# School Days



## Rabbit01 (Nov 11, 2013)

Well my son is 7 years old. He i in the 2nd grade and is having problems. He can't seem to sit still and focus on his classwork. His teacher has told me sometimes he needs another adult to sit with him just so he can finish his work on time. Same with at home, I have to sit right next to him to make sure he isn't goofing off instead of doing work. Not being biased or anything but my boy is smart. He can grasp the concept and understand it fine. He doesn't cause any problems behavior wise. His teacher last year said that he was the most polite kid she has had in a long time... :smthumbup: So I'm not worried about that.

During a parent teacher conference she said that he needs work on his writing skills and finishing off with the finer details and just finishing all his classwork on time. He is a good reader, she can tell we make him read at home which we do. That he can do those one page stories and answer the questions about the story, which some students have problems with. He is good with numbers and when he reads he always asks what this or that means. He says its too hard sometimes, but I don't think that is the case. 

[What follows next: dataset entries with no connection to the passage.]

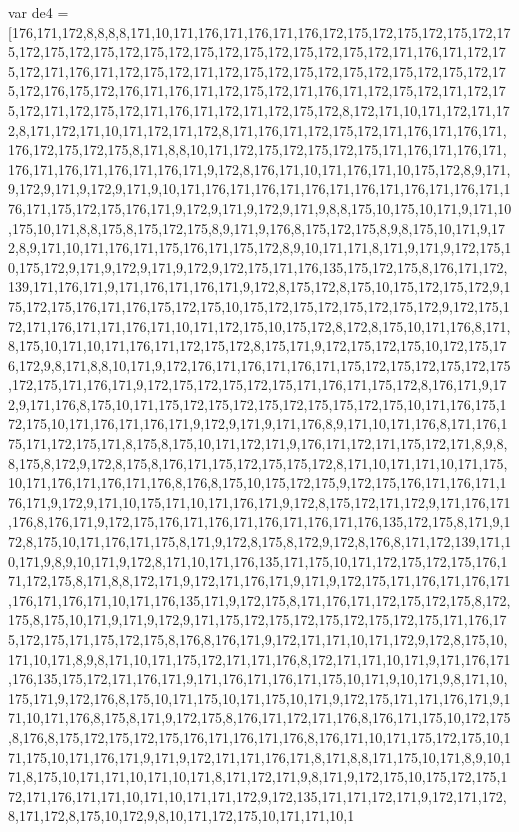 var de4 = [176,171,172,8,8,8,8,171,10,171,176,171,176,171,176,172,175,172,175,172,175,172,175,172,175,172,175,172,175,172,175,172,175,172,175,172,175,172,171,176,171,172,175,172,171,176,171,172,175,172,171,172,175,172,175,172,175,172,175,172,175,172,175,172,176,175,172,176,171,176,171,172,175,172,171,176,171,172,175,172,171,172,175,172,171,172,175,172,171,176,171,172,171,172,175,172,8,172,171,10,171,172,171,172,8,171,172,171,10,171,172,171,172,8,171,176,171,172,175,172,171,176,171,176,171,176,172,175,172,175,8,171,8,8,10,171,172,175,172,175,172,175,171,176,171,176,171,176,171,176,171,176,171,176,171,9,172,8,176,171,10,171,176,171,10,175,172,8,9,171,9,172,9,171,9,172,9,171,9,10,171,176,171,176,171,176,171,176,171,176,171,176,171,176,171,175,172,175,176,171,9,172,9,171,9,172,9,171,9,8,8,175,10,175,10,171,9,171,10,175,10,171,8,8,175,8,175,172,175,8,9,171,9,176,8,175,172,175,8,9,8,175,10,171,9,172,8,9,171,10,171,176,171,175,176,171,175,172,8,9,10,171,171,8,171,9,171,9,172,175,10,175,172,9,171,9,172,9,171,9,172,9,172,175,171,176,135,175,172,175,8,176,171,172,139,171,176,171,9,171,176,171,176,171,9,172,8,175,172,8,175,10,175,172,175,172,9,175,172,175,176,171,176,175,172,175,10,175,172,175,172,175,172,175,172,9,172,175,172,171,176,171,171,176,171,10,171,172,175,10,175,172,8,172,8,175,10,171,176,8,171,8,175,10,171,10,171,176,171,172,175,172,8,175,171,9,172,175,172,175,10,172,175,176,172,9,8,171,8,8,10,171,9,172,176,171,176,171,176,171,175,172,175,172,175,172,175,172,175,171,176,171,9,172,175,172,175,172,175,171,176,171,175,172,8,176,171,9,172,9,171,176,8,175,10,171,175,172,175,172,175,172,175,175,172,175,10,171,176,175,172,175,10,171,176,171,176,171,9,172,9,171,9,171,176,8,9,171,10,171,176,8,171,176,175,171,172,175,171,8,175,8,175,10,171,172,171,9,176,171,172,171,175,172,171,8,9,8,8,175,8,172,9,172,8,175,8,176,171,175,172,175,175,172,8,171,10,171,171,10,171,175,10,171,176,171,176,171,176,8,176,8,175,10,175,172,175,9,172,175,176,171,176,171,176,171,9,172,9,171,10,175,171,10,171,176,171,9,172,8,175,172,171,172,9,171,176,171,176,8,176,171,9,172,175,176,171,176,171,176,171,176,171,176,135,172,175,8,171,9,172,8,175,10,171,176,171,175,8,171,9,172,8,175,8,172,9,172,8,176,8,171,172,139,171,10,171,9,8,9,10,171,9,172,8,171,10,171,176,135,171,175,10,171,172,175,172,175,176,171,172,175,8,171,8,8,172,171,9,172,171,176,171,9,171,9,172,175,171,176,171,176,171,176,171,176,171,10,171,176,135,171,9,172,175,8,171,176,171,172,175,172,175,8,172,175,8,175,10,171,9,171,9,172,9,171,175,172,175,172,175,172,175,172,175,171,176,175,172,175,171,175,172,175,8,176,8,176,171,9,172,171,171,10,171,172,9,172,8,175,10,171,10,171,8,9,8,171,10,171,175,172,171,171,176,8,172,171,171,10,171,9,171,176,171,176,135,175,172,171,176,171,9,171,176,171,176,171,175,10,171,9,10,171,9,8,171,10,175,171,9,172,176,8,175,10,171,175,10,171,175,10,171,9,172,175,171,171,176,171,9,171,10,171,176,8,175,8,171,9,172,175,8,176,171,172,171,176,8,176,171,175,10,172,175,8,176,8,175,172,175,172,175,176,171,176,171,176,8,176,171,10,171,175,172,175,10,171,175,10,171,176,171,9,171,9,172,171,171,176,171,8,171,8,8,171,175,10,171,8,9,10,171,8,175,10,171,171,10,171,10,171,8,171,172,171,9,8,171,9,172,175,10,175,172,175,172,171,176,171,171,10,171,10,171,171,172,9,172,135,171,171,172,171,9,172,171,172,8,171,172,8,175,10,172,9,8,10,171,172,175,10,171,171,10,1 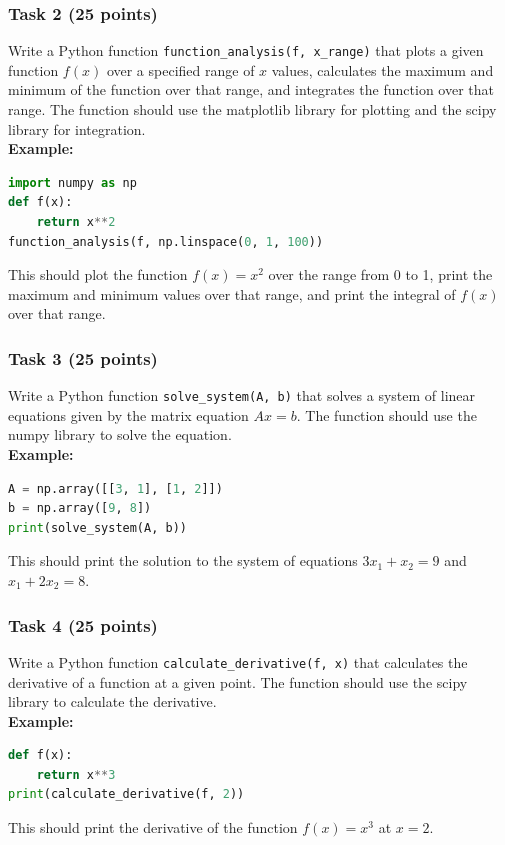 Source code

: \documentclass[12pt]{article}
\begin{document}
\subsubsection{Task 2 (25 points)}
Write a Python function \texttt{function\_analysis(f, x\_range)} that plots a given function $f(x)$ over a specified range of $x$ values, calculates the maximum and minimum of the function over that range, and integrates the function over that range. The function should use the matplotlib library for plotting and the scipy library for integration. \\
\textbf{Example:}
\begin{lstlisting}[language=Python]
import numpy as np
def f(x):
    return x**2
function_analysis(f, np.linspace(0, 1, 100))
\end{lstlisting}
This should plot the function $f(x) = x^2$ over the range from 0 to 1, print the maximum and minimum values over that range, and print the integral of $f(x)$ over that range.

\subsubsection{Task 3 (25 points)}
Write a Python function \texttt{solve\_system(A, b)} that solves a system of linear equations given by the matrix equation $Ax = b$. The function should use the numpy library to solve the equation. \\
\textbf{Example:}
\begin{lstlisting}[language=Python]
A = np.array([[3, 1], [1, 2]])
b = np.array([9, 8])
print(solve_system(A, b))
\end{lstlisting}
This should print the solution to the system of equations $3x_1 + x_2 = 9$ and $x_1 + 2x_2 = 8$.

\subsubsection{Task 4 (25 points)}
Write a Python function \texttt{calculate\_derivative(f, x)} that calculates the derivative of a function at a given point. The function should use the scipy library to calculate the derivative. \\
\textbf{Example:}
\begin{lstlisting}[language=Python]
def f(x):
    return x**3
print(calculate_derivative(f, 2))
\end{lstlisting}
This should print the derivative of the function $f(x) = x^3$ at $x = 2$.
\newpage
\end{document}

Has anyone else had problems? He just needs to focus and be able sit and finish his work. He gets distracted, even at home, he starts one thing, then ten minutes later he wants to do something else. What can help? Medications are a last resort. And no I haven't taken him in to see is doctor in case it might be a medical reason.


----------



## Anon Pink (Jan 17, 2013)

Sounds like his level of distract ability is the problem, not his intelligence or his manners. You should read up about ADHD and see if this fits your son.
https://www.google.com/url?sa=t&rct...4oJ1JOe3s2XtFy2RHuCDCaA&bvm=bv.56343320,d.cWc

ADHD Test for Children: Diagnosing Symptoms of ADD in Children

The only way to know for sure is to have your son tested by a psychologist who specializes in treating children. It may not be ADHD and may just be a very boring teacher? But if it is ADHD the sooner it is diagnosed and appropriately treated, the sooner your sons school work will start to more accurately reflect his intelligence.


----------



## mablenc (Feb 26, 2013)

I agree sounds like ADHD there are many supplements you can try if this is his diagnosis. I would eliminate any artificial colors and flavors from his diet and see if he improves in the next few weeks. In addition to seeking professional diagnosis


----------



## Rabbit01 (Nov 11, 2013)

I'll be making an appointment with his doctor to see what options there are. I don't like the idea of him being medicated and hopefully there are better alternatives. The list of ADHD symptoms are on par as far as my son goes. Thank you both for the advice.


----------



## Anon Pink (Jan 17, 2013)

Diet should always be tried first. Gluten allergies, food sensitivities, staying away from prepacked and or prepacked frozen foods... It can be really really really confusing so if you want to go with an eliminations diet, please spend the bucks and see a nutritionist for guidance. Doctors SUCK with nutrition, they never got more than 1 class in it. So don't go by diets doc recommend, get your son a dietician/nutritionist who is highly expect.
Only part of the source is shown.